═════ DATA RECORDS ═════
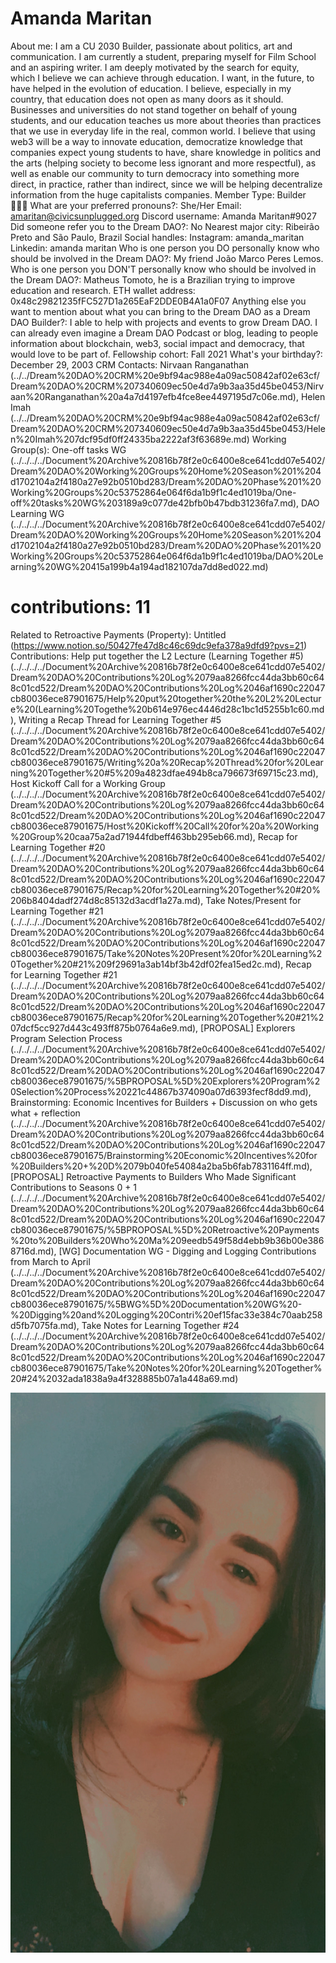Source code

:# Amanda Maritan

About me: I am a CU 2030 Builder, passionate about politics, art and communication. I am currently a student, preparing myself for Film School and an aspiring writer. I am deeply motivated by the search for equity, which I believe we can achieve through education. I want, in the future, to have helped in the evolution of education. I believe, especially in my country, that education does not open as many doors as it should. Businesses and universities do not stand together on behalf of young students, and our education teaches us more about theories than practices that we use in everyday life in the real, common world. I believe that using web3 will be a way to innovate education, democratize knowledge that companies expect young students to have, share knowledge in politics and the arts (helping society to become less ignorant and more respectful), as well as enable our community to turn democracy into something more direct, in practice, rather than indirect, since we will be helping decentralize information from the huge capitalists companies.
Member Type: Builder 👷🏾‍♀️
What are your preferred pronouns?: She/Her
Email: amaritan@civicsunplugged.org
Discord username: Amanda Maritan#9027
Did someone refer you to the Dream DAO?: No
Nearest major city: Ribeirão Preto and São Paulo, Brazil
Social handles: Instagram: amanda_maritan
Linkedin: amanda maritan
Who is one person you DO personally know who should be involved in the Dream DAO?: My friend João Marco Peres Lemos.
Who is one person you DON'T personally know who should be involved in the Dream DAO?: Matheus Tomoto, he is a Brazilian trying to improve education and research.
ETH wallet address: 0x48c29821235fFC527D1a265EaF2DDE0B4A1a0F07
Anything else you want to mention about what you can bring to the Dream DAO as a Dream DAO Builder?: I able to help with projects and events to grow Dream DAO. I can already even imagine a Dream DAO Podcast or blog, leading to people information about blockchain, web3, social impact and democracy, that would love to be part of.
Fellowship cohort: Fall 2021
What's your birthday?: December 29, 2003
CRM Contacts: Nirvaan Ranganathan (../../Dream%20DAO%20CRM%20e9bf94ac988e4a09ac50842af02e63cf/Dream%20DAO%20CRM%207340609ec50e4d7a9b3aa35d45be0453/Nirvaan%20Ranganathan%20a4a7d4197efb4fce8ee4497195d7c06e.md), Helen Imah  (../../Dream%20DAO%20CRM%20e9bf94ac988e4a09ac50842af02e63cf/Dream%20DAO%20CRM%207340609ec50e4d7a9b3aa35d45be0453/Helen%20Imah%207dcf95df0ff24335ba2222af3f63689e.md)
Working Group(s): One-off tasks WG (../../../../Document%20Archive%20816b78f2e0c6400e8ce641cdd07e5402/Dream%20DAO%20Working%20Groups%20Home%20Season%201%204d1702104a2f4180a27e92b0510bd283/Dream%20DAO%20Phase%201%20Working%20Groups%20c53752864e064f6da1b9f1c4ed1019ba/One-off%20tasks%20WG%203189a9c077de42bfb0b47bdb31236fa7.md), DAO Learning WG (../../../../Document%20Archive%20816b78f2e0c6400e8ce641cdd07e5402/Dream%20DAO%20Working%20Groups%20Home%20Season%201%204d1702104a2f4180a27e92b0510bd283/Dream%20DAO%20Phase%201%20Working%20Groups%20c53752864e064f6da1b9f1c4ed1019ba/DAO%20Learning%20WG%20415a199b4a194ad182107da7dd8ed022.md)
# contributions: 11
Related to Retroactive Payments (Property): Untitled (https://www.notion.so/50427fe47d8c46c69dc9efa378a9dfd9?pvs=21)
Contributions: Help put together the L2 Lecture (Learning Together #5) (../../../../Document%20Archive%20816b78f2e0c6400e8ce641cdd07e5402/Dream%20DAO%20Contributions%20Log%2079aa8266fcc44da3bb60c648c01cd522/Dream%20DAO%20Contributions%20Log%2046af1690c22047cb80036ece87901675/Help%20put%20together%20the%20L2%20Lecture%20(Learning%20Togethe%20b614e976ec4446d28c1bc1d5255b1c60.md), Writing a Recap Thread for Learning Together #5 (../../../../Document%20Archive%20816b78f2e0c6400e8ce641cdd07e5402/Dream%20DAO%20Contributions%20Log%2079aa8266fcc44da3bb60c648c01cd522/Dream%20DAO%20Contributions%20Log%2046af1690c22047cb80036ece87901675/Writing%20a%20Recap%20Thread%20for%20Learning%20Together%20#5%209a4823dfae494b8ca796673f69715c23.md), Host Kickoff Call for a Working Group (../../../../Document%20Archive%20816b78f2e0c6400e8ce641cdd07e5402/Dream%20DAO%20Contributions%20Log%2079aa8266fcc44da3bb60c648c01cd522/Dream%20DAO%20Contributions%20Log%2046af1690c22047cb80036ece87901675/Host%20Kickoff%20Call%20for%20a%20Working%20Group%20caa75a2ad71944fdbeff463bb295eb66.md), Recap for Learning Together #20 (../../../../Document%20Archive%20816b78f2e0c6400e8ce641cdd07e5402/Dream%20DAO%20Contributions%20Log%2079aa8266fcc44da3bb60c648c01cd522/Dream%20DAO%20Contributions%20Log%2046af1690c22047cb80036ece87901675/Recap%20for%20Learning%20Together%20#20%206b8404dadf274d8c85132d3acdf1a27a.md), Take Notes/Present for Learning Together #21 (../../../../Document%20Archive%20816b78f2e0c6400e8ce641cdd07e5402/Dream%20DAO%20Contributions%20Log%2079aa8266fcc44da3bb60c648c01cd522/Dream%20DAO%20Contributions%20Log%2046af1690c22047cb80036ece87901675/Take%20Notes%20Present%20for%20Learning%20Together%20#21%209f29691a3ab14bf3b42df02fea15ed2c.md), Recap for Learning Together #21 (../../../../Document%20Archive%20816b78f2e0c6400e8ce641cdd07e5402/Dream%20DAO%20Contributions%20Log%2079aa8266fcc44da3bb60c648c01cd522/Dream%20DAO%20Contributions%20Log%2046af1690c22047cb80036ece87901675/Recap%20for%20Learning%20Together%20#21%207dcf5cc927d443c493ff875b0764a6e9.md), [PROPOSAL] Explorers Program Selection Process  (../../../../Document%20Archive%20816b78f2e0c6400e8ce641cdd07e5402/Dream%20DAO%20Contributions%20Log%2079aa8266fcc44da3bb60c648c01cd522/Dream%20DAO%20Contributions%20Log%2046af1690c22047cb80036ece87901675/%5BPROPOSAL%5D%20Explorers%20Program%20Selection%20Process%20221c44867b374090a07d6393fecf8dd9.md), Brainstorming: Economic Incentives for Builders + Discussion on who gets what + reflection (../../../../Document%20Archive%20816b78f2e0c6400e8ce641cdd07e5402/Dream%20DAO%20Contributions%20Log%2079aa8266fcc44da3bb60c648c01cd522/Dream%20DAO%20Contributions%20Log%2046af1690c22047cb80036ece87901675/Brainstorming%20Economic%20Incentives%20for%20Builders%20+%20D%2079b040fe54084a2ba5b6fab7831164ff.md), [PROPOSAL] Retroactive Payments to Builders Who Made Significant Contributions to Seasons 0 + 1 (../../../../Document%20Archive%20816b78f2e0c6400e8ce641cdd07e5402/Dream%20DAO%20Contributions%20Log%2079aa8266fcc44da3bb60c648c01cd522/Dream%20DAO%20Contributions%20Log%2046af1690c22047cb80036ece87901675/%5BPROPOSAL%5D%20Retroactive%20Payments%20to%20Builders%20Who%20Ma%209eedb549f58d4ebb9b36b00e3868716d.md), [WG] Documentation WG - Digging and Logging Contributions from March to April (../../../../Document%20Archive%20816b78f2e0c6400e8ce641cdd07e5402/Dream%20DAO%20Contributions%20Log%2079aa8266fcc44da3bb60c648c01cd522/Dream%20DAO%20Contributions%20Log%2046af1690c22047cb80036ece87901675/%5BWG%5D%20Documentation%20WG%20-%20Digging%20and%20Logging%20Contri%20ef15fac33e384c70aab258d5fb7075fa.md), Take Notes for Learning Together #24 (../../../../Document%20Archive%20816b78f2e0c6400e8ce641cdd07e5402/Dream%20DAO%20Contributions%20Log%2079aa8266fcc44da3bb60c648c01cd522/Dream%20DAO%20Contributions%20Log%2046af1690c22047cb80036ece87901675/Take%20Notes%20for%20Learning%20Together%20#24%2032ada1838a9a4f328885b07a1a448a69.md)

![Untitled](Amanda%20Maritan%20c47c44c950504176a3339dd92adff4ed/Untitled.png)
═════
▸ **PROBLEM TO WORK ON**: What you return must be the lines above that run from the line with "Nearest major city: Ribeirão" to the line with "CRM Contacts: Nirvaan", inclusive, each copied exactly.

▸ **EXERCISE RESPONSE**:
Nearest major city: Ribeirão Preto and São Paulo, Brazil
Social handles: Instagram: amanda_maritan
Linkedin: amanda maritan
Who is one person you DO personally know who should be involved in the Dream DAO?: My friend João Marco Peres Lemos.
Who is one person you DON'T personally know who should be involved in the Dream DAO?: Matheus Tomoto, he is a Brazilian trying to improve education and research.
ETH wallet address: 0x48c29821235fFC527D1a265EaF2DDE0B4A1a0F07
Anything else you want to mention about what you can bring to the Dream DAO as a Dream DAO Builder?: I able to help with projects and events to grow Dream DAO. I can already even imagine a Dream DAO Podcast or blog, leading to people information about blockchain, web3, social impact and democracy, that would love to be part of.
Fellowship cohort: Fall 2021
What's your birthday?: December 29, 2003
CRM Contacts: Nirvaan Ranganathan (../../Dream%20DAO%20CRM%20e9bf94ac988e4a09ac50842af02e63cf/Dream%20DAO%20CRM%207340609ec50e4d7a9b3aa35d45be0453/Nirvaan%20Ranganathan%20a4a7d4197efb4fce8ee4497195d7c06e.md), Helen Imah  (../../Dream%20DAO%20CRM%20e9bf94ac988e4a09ac50842af02e63cf/Dream%20DAO%20CRM%207340609ec50e4d7a9b3aa35d45be0453/Helen%20Imah%207dcf95df0ff24335ba2222af3f63689e.md)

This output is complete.